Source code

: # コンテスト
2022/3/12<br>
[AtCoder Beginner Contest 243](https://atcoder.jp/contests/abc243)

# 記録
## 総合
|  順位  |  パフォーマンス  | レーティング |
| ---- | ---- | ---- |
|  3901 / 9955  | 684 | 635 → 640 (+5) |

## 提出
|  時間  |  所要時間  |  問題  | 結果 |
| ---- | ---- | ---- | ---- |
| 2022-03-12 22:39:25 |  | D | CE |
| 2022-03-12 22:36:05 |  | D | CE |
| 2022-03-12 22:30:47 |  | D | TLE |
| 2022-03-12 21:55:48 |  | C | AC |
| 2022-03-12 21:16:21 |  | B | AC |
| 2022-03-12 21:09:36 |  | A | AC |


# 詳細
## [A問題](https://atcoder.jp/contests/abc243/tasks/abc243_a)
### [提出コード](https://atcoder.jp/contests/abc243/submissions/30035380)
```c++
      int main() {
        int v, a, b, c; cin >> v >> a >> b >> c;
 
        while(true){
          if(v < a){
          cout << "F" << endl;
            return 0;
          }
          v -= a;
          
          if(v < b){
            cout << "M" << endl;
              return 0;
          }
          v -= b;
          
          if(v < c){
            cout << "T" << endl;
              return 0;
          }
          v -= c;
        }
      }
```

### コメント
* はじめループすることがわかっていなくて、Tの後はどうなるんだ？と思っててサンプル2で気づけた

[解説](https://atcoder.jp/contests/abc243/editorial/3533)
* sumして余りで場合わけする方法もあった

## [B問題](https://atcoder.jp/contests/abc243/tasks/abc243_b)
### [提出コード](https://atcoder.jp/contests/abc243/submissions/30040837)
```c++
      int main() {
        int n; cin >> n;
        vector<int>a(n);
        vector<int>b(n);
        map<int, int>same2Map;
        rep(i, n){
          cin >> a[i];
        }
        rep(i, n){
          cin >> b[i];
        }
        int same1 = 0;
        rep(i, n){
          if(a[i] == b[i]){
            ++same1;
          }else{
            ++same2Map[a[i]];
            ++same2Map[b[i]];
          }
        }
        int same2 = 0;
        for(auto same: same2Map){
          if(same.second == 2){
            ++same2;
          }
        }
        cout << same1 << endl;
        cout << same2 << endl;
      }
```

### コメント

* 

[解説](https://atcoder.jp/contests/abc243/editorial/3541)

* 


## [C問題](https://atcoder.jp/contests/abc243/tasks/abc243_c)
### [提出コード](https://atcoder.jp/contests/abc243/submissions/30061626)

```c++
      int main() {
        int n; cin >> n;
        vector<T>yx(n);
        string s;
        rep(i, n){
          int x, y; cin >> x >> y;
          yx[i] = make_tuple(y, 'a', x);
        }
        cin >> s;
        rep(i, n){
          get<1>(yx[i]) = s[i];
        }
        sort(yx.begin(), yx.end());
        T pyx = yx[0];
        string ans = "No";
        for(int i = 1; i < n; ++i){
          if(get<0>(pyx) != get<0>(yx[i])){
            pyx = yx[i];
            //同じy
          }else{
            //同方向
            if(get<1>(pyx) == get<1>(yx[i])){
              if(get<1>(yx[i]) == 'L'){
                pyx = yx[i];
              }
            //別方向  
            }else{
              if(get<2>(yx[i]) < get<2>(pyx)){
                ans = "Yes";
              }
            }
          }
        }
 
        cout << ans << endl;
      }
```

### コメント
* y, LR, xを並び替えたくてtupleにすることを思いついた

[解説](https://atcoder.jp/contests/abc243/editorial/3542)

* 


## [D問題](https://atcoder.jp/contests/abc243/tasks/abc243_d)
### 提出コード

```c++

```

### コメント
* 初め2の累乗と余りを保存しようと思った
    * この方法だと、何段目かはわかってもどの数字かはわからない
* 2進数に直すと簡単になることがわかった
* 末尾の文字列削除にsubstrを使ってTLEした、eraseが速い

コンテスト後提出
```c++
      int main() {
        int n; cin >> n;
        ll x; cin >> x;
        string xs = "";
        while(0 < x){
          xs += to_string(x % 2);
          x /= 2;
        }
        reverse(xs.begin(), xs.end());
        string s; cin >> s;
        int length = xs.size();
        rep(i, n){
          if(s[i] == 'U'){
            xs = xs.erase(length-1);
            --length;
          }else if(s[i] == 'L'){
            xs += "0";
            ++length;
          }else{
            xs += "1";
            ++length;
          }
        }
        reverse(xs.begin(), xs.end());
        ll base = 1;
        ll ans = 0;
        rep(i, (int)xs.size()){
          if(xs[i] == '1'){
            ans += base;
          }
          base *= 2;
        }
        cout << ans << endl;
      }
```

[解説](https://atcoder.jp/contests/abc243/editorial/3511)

**Your goal:** Each line in the data that holds the string "vector" needs to be copied.

**Answer to this exercise:**
        vector<int>a(n);
        vector<int>b(n);
        vector<T>yx(n);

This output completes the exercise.